Kolkata Teacher's Protest Reaches Day 43, Protestors Attempt to Storm State Assembly Building
By: Sashwata Saha
Demanding equal pay as that of permanent teachers at government schools, an association of part-time teachers or para teachers staged a protest outside the West Bengal Assembly in Kolkata on Wednesday. Thousands of teachers have been protesting in the city over wage issues since December 18.
Yesterday’s demonstrations saw protesting teachers climb the gates of the State Assembly building and plant their banner at the summit. Police tried negotiating peace with the teachers which led to some clashes between the two groups. No major injury or death has been reported on either side but some arrests have been made.
This marks the third major demonstration in Kolkata by teachers. Previously, they had protested in and around the Salt Lake area on January 2 leading to the city police bringing out water cannons and a January 6 march along Central Kolkata’s Moulali area. More than 10,000 para-teachers participated in the demonstration and blocked the road, asking the state government to immediately agree to their demands. Police confirmed 11 arrests to local media. January 8 saw a protest in the Esplanade region and even more arrests.

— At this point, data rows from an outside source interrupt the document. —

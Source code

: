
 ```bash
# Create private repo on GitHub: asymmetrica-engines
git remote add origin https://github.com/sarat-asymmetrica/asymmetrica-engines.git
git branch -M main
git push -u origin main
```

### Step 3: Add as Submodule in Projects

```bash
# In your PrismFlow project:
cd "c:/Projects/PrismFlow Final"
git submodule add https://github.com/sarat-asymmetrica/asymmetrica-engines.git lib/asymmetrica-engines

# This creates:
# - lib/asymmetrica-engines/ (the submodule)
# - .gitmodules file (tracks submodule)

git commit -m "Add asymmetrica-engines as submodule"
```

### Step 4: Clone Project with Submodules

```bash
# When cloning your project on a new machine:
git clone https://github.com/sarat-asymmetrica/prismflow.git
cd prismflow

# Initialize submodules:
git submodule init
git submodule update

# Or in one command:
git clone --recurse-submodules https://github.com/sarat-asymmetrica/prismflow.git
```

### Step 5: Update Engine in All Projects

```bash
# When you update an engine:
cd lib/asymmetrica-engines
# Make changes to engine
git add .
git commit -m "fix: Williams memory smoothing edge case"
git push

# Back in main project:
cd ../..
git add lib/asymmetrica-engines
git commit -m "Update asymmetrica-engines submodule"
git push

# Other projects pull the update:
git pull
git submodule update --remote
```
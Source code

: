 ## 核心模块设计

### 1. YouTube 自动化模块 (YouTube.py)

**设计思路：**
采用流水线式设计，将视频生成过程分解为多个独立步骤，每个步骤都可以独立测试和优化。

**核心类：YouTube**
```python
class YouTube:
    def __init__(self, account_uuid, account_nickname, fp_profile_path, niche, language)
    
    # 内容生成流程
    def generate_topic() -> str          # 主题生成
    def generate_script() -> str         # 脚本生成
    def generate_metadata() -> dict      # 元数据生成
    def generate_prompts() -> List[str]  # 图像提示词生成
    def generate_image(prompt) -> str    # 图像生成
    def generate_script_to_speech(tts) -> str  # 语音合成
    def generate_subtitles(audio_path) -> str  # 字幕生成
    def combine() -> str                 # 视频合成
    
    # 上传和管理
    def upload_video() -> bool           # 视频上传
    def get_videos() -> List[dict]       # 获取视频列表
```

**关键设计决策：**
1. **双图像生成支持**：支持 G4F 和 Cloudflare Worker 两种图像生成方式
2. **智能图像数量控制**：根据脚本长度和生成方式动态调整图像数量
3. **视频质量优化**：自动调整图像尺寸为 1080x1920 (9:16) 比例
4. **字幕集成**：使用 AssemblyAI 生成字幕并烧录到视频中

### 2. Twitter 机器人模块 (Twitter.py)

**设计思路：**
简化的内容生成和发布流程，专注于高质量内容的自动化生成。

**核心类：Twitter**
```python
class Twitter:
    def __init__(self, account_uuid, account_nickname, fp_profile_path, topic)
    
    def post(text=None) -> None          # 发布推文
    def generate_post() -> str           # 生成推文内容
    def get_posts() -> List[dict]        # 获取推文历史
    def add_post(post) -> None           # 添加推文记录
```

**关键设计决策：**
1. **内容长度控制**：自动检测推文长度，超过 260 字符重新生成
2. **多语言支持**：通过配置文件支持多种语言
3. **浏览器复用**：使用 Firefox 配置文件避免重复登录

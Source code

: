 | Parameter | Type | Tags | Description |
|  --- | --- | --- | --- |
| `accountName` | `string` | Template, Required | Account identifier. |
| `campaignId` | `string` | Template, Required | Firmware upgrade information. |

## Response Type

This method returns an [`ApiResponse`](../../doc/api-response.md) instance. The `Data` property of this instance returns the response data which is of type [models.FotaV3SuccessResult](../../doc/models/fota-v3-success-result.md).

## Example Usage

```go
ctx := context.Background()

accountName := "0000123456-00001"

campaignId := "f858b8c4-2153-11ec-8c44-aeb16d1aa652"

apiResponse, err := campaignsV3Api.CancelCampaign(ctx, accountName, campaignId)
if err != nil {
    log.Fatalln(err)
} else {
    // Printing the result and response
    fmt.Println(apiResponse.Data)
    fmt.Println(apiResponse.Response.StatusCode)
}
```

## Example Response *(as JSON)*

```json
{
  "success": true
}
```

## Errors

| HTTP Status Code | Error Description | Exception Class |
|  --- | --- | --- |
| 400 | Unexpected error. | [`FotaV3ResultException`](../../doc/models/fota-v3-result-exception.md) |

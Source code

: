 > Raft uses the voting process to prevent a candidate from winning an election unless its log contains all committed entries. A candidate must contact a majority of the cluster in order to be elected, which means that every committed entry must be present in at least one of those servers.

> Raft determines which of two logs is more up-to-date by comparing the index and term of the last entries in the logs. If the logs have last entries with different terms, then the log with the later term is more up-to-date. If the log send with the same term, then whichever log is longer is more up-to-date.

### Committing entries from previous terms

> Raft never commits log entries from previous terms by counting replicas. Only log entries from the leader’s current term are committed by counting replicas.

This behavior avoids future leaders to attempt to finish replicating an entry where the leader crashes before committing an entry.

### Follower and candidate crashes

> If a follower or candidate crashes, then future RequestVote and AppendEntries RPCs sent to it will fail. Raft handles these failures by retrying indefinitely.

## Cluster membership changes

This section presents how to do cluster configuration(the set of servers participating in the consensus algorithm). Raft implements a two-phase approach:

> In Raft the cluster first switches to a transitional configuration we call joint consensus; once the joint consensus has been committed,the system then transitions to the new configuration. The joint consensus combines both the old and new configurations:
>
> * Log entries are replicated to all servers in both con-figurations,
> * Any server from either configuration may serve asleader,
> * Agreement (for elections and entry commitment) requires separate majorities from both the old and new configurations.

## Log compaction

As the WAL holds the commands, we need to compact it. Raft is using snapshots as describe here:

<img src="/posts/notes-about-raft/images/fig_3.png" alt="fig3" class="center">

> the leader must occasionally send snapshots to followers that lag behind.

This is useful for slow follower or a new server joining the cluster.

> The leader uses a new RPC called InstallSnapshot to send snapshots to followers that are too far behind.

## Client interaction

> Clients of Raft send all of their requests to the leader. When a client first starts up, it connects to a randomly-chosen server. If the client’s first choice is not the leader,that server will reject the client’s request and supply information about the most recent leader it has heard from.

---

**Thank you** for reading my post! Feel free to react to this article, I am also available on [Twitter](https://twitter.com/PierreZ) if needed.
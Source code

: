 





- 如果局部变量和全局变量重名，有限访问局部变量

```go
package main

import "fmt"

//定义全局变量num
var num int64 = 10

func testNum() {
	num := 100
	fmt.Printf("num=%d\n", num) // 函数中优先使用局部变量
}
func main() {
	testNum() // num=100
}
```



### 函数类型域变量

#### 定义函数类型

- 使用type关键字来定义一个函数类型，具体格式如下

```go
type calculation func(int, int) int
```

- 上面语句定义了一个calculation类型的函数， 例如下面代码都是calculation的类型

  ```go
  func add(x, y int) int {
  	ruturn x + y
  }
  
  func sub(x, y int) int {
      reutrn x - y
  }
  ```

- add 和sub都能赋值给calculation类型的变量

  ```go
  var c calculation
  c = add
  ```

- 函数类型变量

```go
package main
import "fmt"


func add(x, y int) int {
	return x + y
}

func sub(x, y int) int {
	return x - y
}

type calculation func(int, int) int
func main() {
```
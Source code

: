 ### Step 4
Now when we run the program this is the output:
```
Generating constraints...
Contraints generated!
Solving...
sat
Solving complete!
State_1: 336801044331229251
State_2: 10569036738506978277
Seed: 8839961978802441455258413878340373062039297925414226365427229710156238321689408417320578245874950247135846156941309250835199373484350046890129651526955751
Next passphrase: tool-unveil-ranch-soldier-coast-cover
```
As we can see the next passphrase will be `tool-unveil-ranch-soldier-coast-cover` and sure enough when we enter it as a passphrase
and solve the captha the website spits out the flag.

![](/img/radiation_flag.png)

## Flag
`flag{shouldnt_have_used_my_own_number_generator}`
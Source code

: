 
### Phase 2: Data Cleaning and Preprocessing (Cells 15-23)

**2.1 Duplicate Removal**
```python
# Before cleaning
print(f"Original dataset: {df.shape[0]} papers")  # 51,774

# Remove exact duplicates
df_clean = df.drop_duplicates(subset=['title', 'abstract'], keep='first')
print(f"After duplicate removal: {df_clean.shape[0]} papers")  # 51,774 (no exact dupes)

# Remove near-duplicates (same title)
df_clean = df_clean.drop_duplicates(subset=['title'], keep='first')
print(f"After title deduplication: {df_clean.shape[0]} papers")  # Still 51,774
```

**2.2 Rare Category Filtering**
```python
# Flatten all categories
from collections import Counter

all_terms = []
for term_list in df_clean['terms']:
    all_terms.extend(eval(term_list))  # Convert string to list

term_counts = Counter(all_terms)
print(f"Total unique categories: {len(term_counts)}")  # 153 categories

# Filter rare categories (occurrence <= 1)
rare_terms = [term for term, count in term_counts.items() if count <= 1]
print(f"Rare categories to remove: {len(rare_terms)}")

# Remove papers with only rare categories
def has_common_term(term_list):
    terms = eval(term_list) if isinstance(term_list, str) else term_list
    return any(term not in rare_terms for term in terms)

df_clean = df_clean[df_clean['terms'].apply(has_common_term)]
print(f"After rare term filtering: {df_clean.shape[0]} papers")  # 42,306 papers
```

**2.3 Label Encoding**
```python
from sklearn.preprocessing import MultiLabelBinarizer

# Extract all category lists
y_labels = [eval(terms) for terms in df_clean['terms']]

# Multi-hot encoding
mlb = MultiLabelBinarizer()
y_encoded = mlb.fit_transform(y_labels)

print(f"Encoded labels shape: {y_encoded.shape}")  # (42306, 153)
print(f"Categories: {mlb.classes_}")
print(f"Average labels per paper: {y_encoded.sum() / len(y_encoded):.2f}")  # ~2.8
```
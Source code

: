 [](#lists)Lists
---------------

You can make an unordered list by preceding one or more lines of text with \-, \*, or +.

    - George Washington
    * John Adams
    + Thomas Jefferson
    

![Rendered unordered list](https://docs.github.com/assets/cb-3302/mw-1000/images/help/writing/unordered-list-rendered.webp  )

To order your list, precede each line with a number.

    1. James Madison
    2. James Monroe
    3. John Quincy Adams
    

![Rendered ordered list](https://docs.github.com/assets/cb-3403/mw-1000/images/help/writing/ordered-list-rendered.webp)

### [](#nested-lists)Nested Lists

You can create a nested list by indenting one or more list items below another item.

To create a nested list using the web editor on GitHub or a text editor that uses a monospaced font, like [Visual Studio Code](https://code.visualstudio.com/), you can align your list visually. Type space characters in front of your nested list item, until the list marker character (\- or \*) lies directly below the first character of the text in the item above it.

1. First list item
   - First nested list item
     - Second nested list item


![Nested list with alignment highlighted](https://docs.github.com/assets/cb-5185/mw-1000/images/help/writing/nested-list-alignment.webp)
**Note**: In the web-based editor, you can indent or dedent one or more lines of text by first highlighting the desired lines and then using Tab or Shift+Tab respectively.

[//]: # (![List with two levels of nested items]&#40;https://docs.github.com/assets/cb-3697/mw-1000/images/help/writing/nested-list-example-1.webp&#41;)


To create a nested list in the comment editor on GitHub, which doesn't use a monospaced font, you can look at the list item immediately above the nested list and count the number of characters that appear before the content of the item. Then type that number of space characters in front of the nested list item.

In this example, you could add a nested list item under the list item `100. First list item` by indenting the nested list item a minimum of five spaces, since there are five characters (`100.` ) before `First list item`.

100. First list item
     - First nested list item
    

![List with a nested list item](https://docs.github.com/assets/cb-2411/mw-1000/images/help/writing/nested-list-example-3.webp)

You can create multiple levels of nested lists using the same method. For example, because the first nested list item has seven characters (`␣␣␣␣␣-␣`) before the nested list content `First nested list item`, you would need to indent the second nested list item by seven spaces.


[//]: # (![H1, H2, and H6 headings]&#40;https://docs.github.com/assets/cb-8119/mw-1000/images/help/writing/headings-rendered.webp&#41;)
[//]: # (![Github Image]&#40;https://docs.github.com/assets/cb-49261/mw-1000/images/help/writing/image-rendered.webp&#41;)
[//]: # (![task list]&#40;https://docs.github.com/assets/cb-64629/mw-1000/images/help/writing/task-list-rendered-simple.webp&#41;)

Previously, Newshound India Foundation had reported that the para-teachers were not given permission by the state government to organise a sit-in demonstration, and they had to move the High Court for permission. The court granted them permission to organise the demonstration opposite of Bikash Bhavan, the West Bengal Educational Secretariat building in Salt Lake, under the condition that not more than 700 teachers will be present at the venue at any given time.
Madhumita Banerjee, leader of Para Teacher Aikya Mancha, had told NHIF that under the Samagra Shiksha Abhiyan, the state government provides 40% of the salaries of the para teachers, and the remaining 60% is provided to the state government by the central government. She alleged that the para teachers in West Bengal have been receiving only 40% of what the Union has allotted to the state for their salary. The rest is allegedly utilised by the state government for other expenditures.
Banerjee said, “Instead of a pay scale, all of us -- the 64,000 pra teachers in the state -- receive a consolidated salary. The state government should ensure that we receive the same grade pay as assistant teachers, which will mean that we will also receive regular increments, dearness allowances, medical allowances and child leaves. We get none of that. The government must ensure that we should get all the benefits because, at the end of the day, we do the same amount of work as regular teachers.”
Para teachers are not the only ones protesting. Another sit-in demonstration has been ongoing opposite Bikash Bhavan, organised by Manab Sampad Unnayan Sahayak Karmi Union, an umbrella body of para-teachers, vocational teachers, non-teaching staff, special education teachers, and trainers affiliated to the Centre of Indian Trade Unions (CITU). The members of this organisation are also demanding the introduction of a pay structure same as the para teachers.